Nvidia shared several AI-focused benchmarks, which compared the latest RTX 40-series GPUs against some of its competitors. For content creation, Nvidia showed a benchmark comparing the RTX 4090 Laptop GPU, the RTX 4050 Laptop GPU, and the Apple Macbook Pro M3 Max in several content creation applications that use AI — featuring Stable Diffusion, Arnold, Blender, Chaos V-ray, Octane, Adobe Premier Pro Enhance Speech, DaVinci Resolve, and ON1 Resize AI. The benchmark showed the RTX 4090 Laptop GPU outperforming the M3 Max-equipped Macbook Pro by over 7x in the most extreme cases, and the RTX 4050 Laptop GPU outperforming the same Macbook Pro by over 2x. On average, the mobile RTX 4090 outperformed the M3 Max by 5x while the RTX 4050 LT outperformed it by 50–100 percent.

Another benchmark Nvidia showed encompassed large language models (LLMs), utilizing a Llama 2 7B int4 LLM workload. Nvidia pitted the mobile RTX 4090 against the M3 Max and the mobile RTX 4050 against Apple's baseline M3 chip. The RTX 4090 was 42% faster than the M3 Max, but with a batch size of eight, the chip was 90% faster. Similarly, the mobile RTX 4050 was 48% faster than the Apple M3, but with a batch size of eight, the RTX 4050 was 90% quicker. Batch size changes are an optimization that can improve AI performance, depending on the architecture.

Nvidia showed a third benchmark using UL Procyon Stable Diffusion 1.5 against AMD. For this test, Nvidia pitted its entire RTX 40-series desktop GPU lineup against AMD's Radeon RX 7900 XTX. Every Nvidia GPU, starting from the RTX 4070 Super and higher, outperformed AMD's flagship — and the RTX 4090 outperformed it by 2.8x. The RTX 4060 Ti and RTX 4060 were noticeably slower, however. The takeaway is that Nvidia's flagship GPU is substantially quicker than the equivalent AMD GPU, at least in this specific workload. (Our own Stable Diffusion benchmarks tell a similar story, with the 4090 beating the 7900 XTX by 2.75X at 768x768 generation and 2.86X with 512x512 image generation.)

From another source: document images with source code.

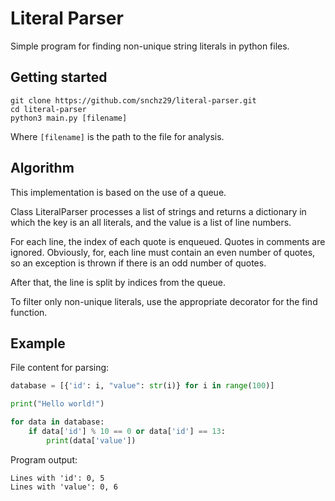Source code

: # Literal Parser

Simple program for finding non-unique string literals in python files.

## Getting started

```
git clone https://github.com/snchz29/literal-parser.git
cd literal-parser
python3 main.py [filename]
```

Where `[filename]` is the path to the file for analysis.

## Algorithm

This implementation is based on the use of a queue. 

Class LiteralParser processes a list of strings and returns a dictionary in which the key is an all literals, and the value is a list of line numbers.

For each line, the index of each quote is enqueued.
Quotes in comments are ignored.
Obviously, for, each line must contain an even number of quotes, so an exception is thrown if there is an odd number of quotes.

After that, the line is split by indices from the queue.

To filter only non-unique literals, use the appropriate decorator for the find function.

## Example

File content for parsing:

```python
database = [{'id': i, "value": str(i)} for i in range(100)]

print("Hello world!")

for data in database:
    if data['id'] % 10 == 0 or data['id'] == 13:
        print(data['value'])
```

Program output:

```
Lines with 'id': 0, 5
Lines with 'value': 0, 6
```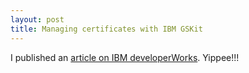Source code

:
 ```yaml
---
layout: post
title: Managing certificates with IBM GSKit
---
```


I published an [article on IBM developerWorks](https://www.ibm.com/developerworks/library/se-gskit/index.html). Yippee!!!

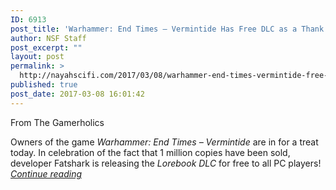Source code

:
 ```yaml
---
ID: 6913
post_title: 'Warhammer: End Times – Vermintide Has Free DLC as a Thank You'
author: NSF Staff
post_excerpt: ""
layout: post
permalink: >
  http://nayahscifi.com/2017/03/08/warhammer-end-times-vermintide-free-dlc-thank/
published: true
post_date: 2017-03-08 16:01:42
---
```

From The Gamerholics

Owners of the game <i>Warhammer: End Times – Vermintide</i> are in for a treat today. In celebration of the fact that 1 million copies have been sold, developer Fatshark is releasing the <i>Lorebook DLC</i> for free to all PC players! <a href="https://thegamerholics.com/warhammer-end-times-vermintide-has-free-dlc-as-a-thank-you/"><em>Continue reading</em></a>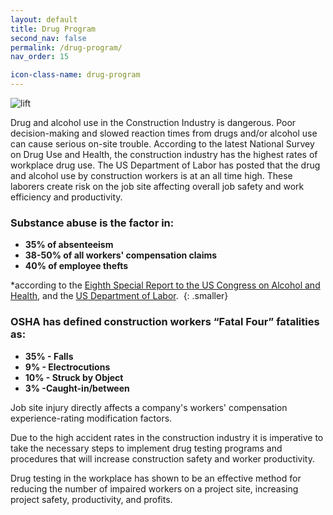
 ```yaml
---
layout: default
title: Drug Program
second_nav: false
permalink: /drug-program/
nav_order: 15

icon-class-name: drug-program
---
```


<img src="{{site.linkURL}}/images/Drug-Free.png" class="right" alt="lift" />

Drug and alcohol use in the Construction Industry is dangerous. Poor decision-making and slowed reaction times from drugs and/or alcohol use can cause serious on-site trouble. According to the latest National Survey on Drug Use and Health, the construction industry has the highest rates of workplace drug use. The US Department of Labor has posted that the drug and alcohol use by construction workers is at an all time high. These laborers create risk on the job site affecting overall job safety and work efficiency and productivity.

### Substance abuse is the factor in:

* **35% of absenteeism**
* **38-50% of all workers' compensation claims **
* **40% of employee thefts**

*according to the [Eighth Special Report to the US Congress on Alcohol and Health][special-report], and the [US Department of Labor][US-dept-labor]. 
{: .smaller}

### OSHA has defined construction workers “Fatal Four” fatalities as:

* **35% - Falls**
* **9% - Electrocutions**
* **10% - Struck by Object **
* **3% -Caught-in/between**


Job site injury directly affects a company's workers' compensation experience-rating modification factors.

Due to the high accident rates in the construction industry it is imperative  to take the necessary steps to implement drug testing programs and procedures that will increase construction safety and worker productivity.

Drug testing in the workplace has shown to be an effective method for reducing the number of impaired workers on a project site, increasing project safety, productivity, and profits.


[special-report]: http://www.worldcat.org/title/eighth-special-report-to-the-us-congress-on-alcohol-and-health-from-the-secretary-of-health-and-human-services/oclc/29239603
[special-report2]: https://books.google.com/books/about/Eighth_special_report_to_the_U_S_Congres.html?id=RN_2brkTbr4C
[US-dept-labor]: https://www.dol.gov/
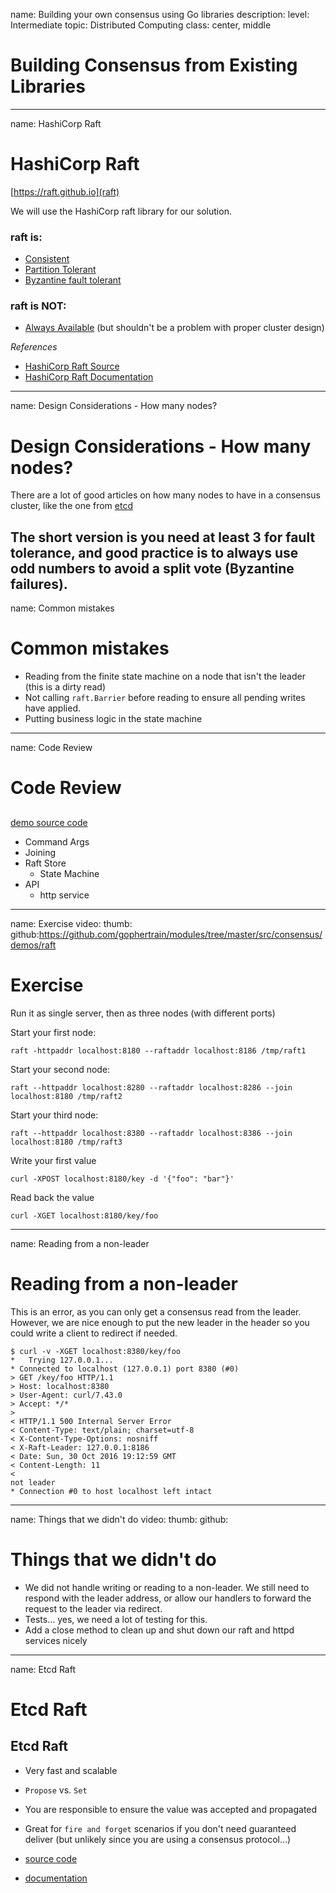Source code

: name: Building your own consensus using Go libraries
description: 
level: Intermediate
topic: Distributed Computing
class: center, middle
# Building Consensus from Existing Libraries

---
name: HashiCorp Raft
# HashiCorp Raft

[https://raft.github.io](raft)

We will use the HashiCorp raft library for our solution.

### raft is:
- [Consistent](https://en.wikipedia.org/wiki/Consistency_(database_systems))
- [Partition Tolerant](https://en.wikipedia.org/wiki/Network_partition)
- [Byzantine fault tolerant](https://en.wikipedia.org/wiki/Byzantine_fault_tolerance)

### raft is NOT:
- [Always Available](https://en.wikipedia.org/wiki/Availability) (but shouldn't be a problem with proper cluster design)

*References*
- [HashiCorp Raft Source](https://github.com/hashicorp/raft)
- [HashiCorp Raft Documentation](https://godoc.org/github.com/hashicorp/raft)

---
name: Design Considerations - How many nodes?
# Design Considerations - How many nodes?

There are a lot of good articles on how many nodes to have in a consensus cluster, like the one from [etcd](https://coreos.com/etcd/docs/latest/admin_guide.html#optimal-cluster-size)

The short version is you need at least 3 for fault tolerance, and good practice is to always use odd numbers to avoid a split vote (Byzantine failures).
---
name: Common mistakes
# Common mistakes

- Reading from the finite state machine on a node that isn't the leader (this is a dirty read)
- Not calling `raft.Barrier` before reading to ensure all pending writes have applied.
- Putting business logic in the state machine

---
name: Code Review
# Code Review
## 

[demo source code](https://github.com/gophertrain/modules/tree/master/src/consensus/demos/raft)

- Command Args
- Joining
- Raft Store
  - State Machine
- API
  - http service

---
name: Exercise
video: 
thumb:
github:https://github.com/gophertrain/modules/tree/master/src/consensus/demos/raft
# Exercise

Run it as single server, then as three nodes (with different ports)

Start your first node:

```
raft -httpaddr localhost:8180 --raftaddr localhost:8186 /tmp/raft1
```

Start your second node:

```
raft --httpaddr localhost:8280 --raftaddr localhost:8286 --join localhost:8180 /tmp/raft2
```

Start your third node:

```
raft --httpaddr localhost:8380 --raftaddr localhost:8386 --join localhost:8180 /tmp/raft3
```

Write your first value

```
curl -XPOST localhost:8180/key -d '{"foo": "bar"}'
```

Read back the value

```
curl -XGET localhost:8180/key/foo
```

---
name: Reading from a non-leader
# Reading from a non-leader

This is an error, as you can only get a consensus read from the leader. However, we are nice enough to put the new leader in the header so you could write a client to redirect if needed.

```
$ curl -v -XGET localhost:8380/key/foo
*   Trying 127.0.0.1...
* Connected to localhost (127.0.0.1) port 8380 (#0)
> GET /key/foo HTTP/1.1
> Host: localhost:8380
> User-Agent: curl/7.43.0
> Accept: */*
>
< HTTP/1.1 500 Internal Server Error
< Content-Type: text/plain; charset=utf-8
< X-Content-Type-Options: nosniff
< X-Raft-Leader: 127.0.0.1:8186
< Date: Sun, 30 Oct 2016 19:12:59 GMT
< Content-Length: 11
<
not leader
* Connection #0 to host localhost left intact
```

---
name: Things that we didn't do
video: 
thumb:
github:
# Things that we didn't do

- We did not handle writing or reading to a non-leader. We still need to respond with the leader address, or allow our handlers to forward the request to the leader via redirect.
- Tests... yes, we need a lot of testing for this.
- Add a close method to clean up and shut down our raft and httpd services nicely

---
name: Etcd Raft
# Etcd Raft
## Etcd Raft

- Very fast and scalable
- `Propose` vs. `Set`
- You are responsible to ensure the value was accepted and propagated
- Great for `fire and forget` scenarios if you don't need guaranteed deliver (but unlikely since you are using a consensus protocol...)

- [source code](https://github.com/coreos/etcd/tree/master/raft)
- [documentation](https://godoc.org/github.com/coreos/etcd/raft)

With the spotlight on NPU-equipped AI laptops and AI PCs this year, Nvidia is reminding everyone that its RTX GPUs are already far more potent alternatives. Not only are they very powerful, there are substantially more RTX GPUs out in the wild today than there are NPU-equipped PCs — meaning many existing laptops and PCs with RTX cards are already AI-ready.

Nvidia does make a good point: Its RTX GPUs do provide more performance compared to the latest NPUs seen on Qualcomm's Snapdragon X Elite and AMD's Ryzen 8040 series counterparts. However, we have yet to see Nvidia RTX GPUs become a crucial part of AI PCs. Microsoft's official definition for AI PCs requires the addition of an NPU alongside the CPU/GPU — meaning most RTX-equipped systems are still "unqualified" as most do not have built-in NPUs.

Microsoft is also clearly looking at not just raw computational power, but on the efficiency of doing the work. That an RTX 4090 Laptop GPU can pummel integrated NPUs shouldn't surprise everyone. But the mobile 4090 is also rated to draw 80W to 150W of power, roughly 2X to 5X more than what many of these mobile processors require.

It will be interesting to see if Microsoft changes its mind on the definition of an AI PC in the future — or more specifically, when it will change the definition and in what ways. 45 TOPS as a baseline level of performance, via an energy efficient NPU, will bring AI acceleration to mainstream consumers. In fact, Microsoft even insists that its Copilot software run on the NPU instead of the GPU, to improve battery life. But it's inevitable that at some point we'll have AI tools that need far more than this initial 45 TOPS of compute, and dedicated GPUs are already far down that path.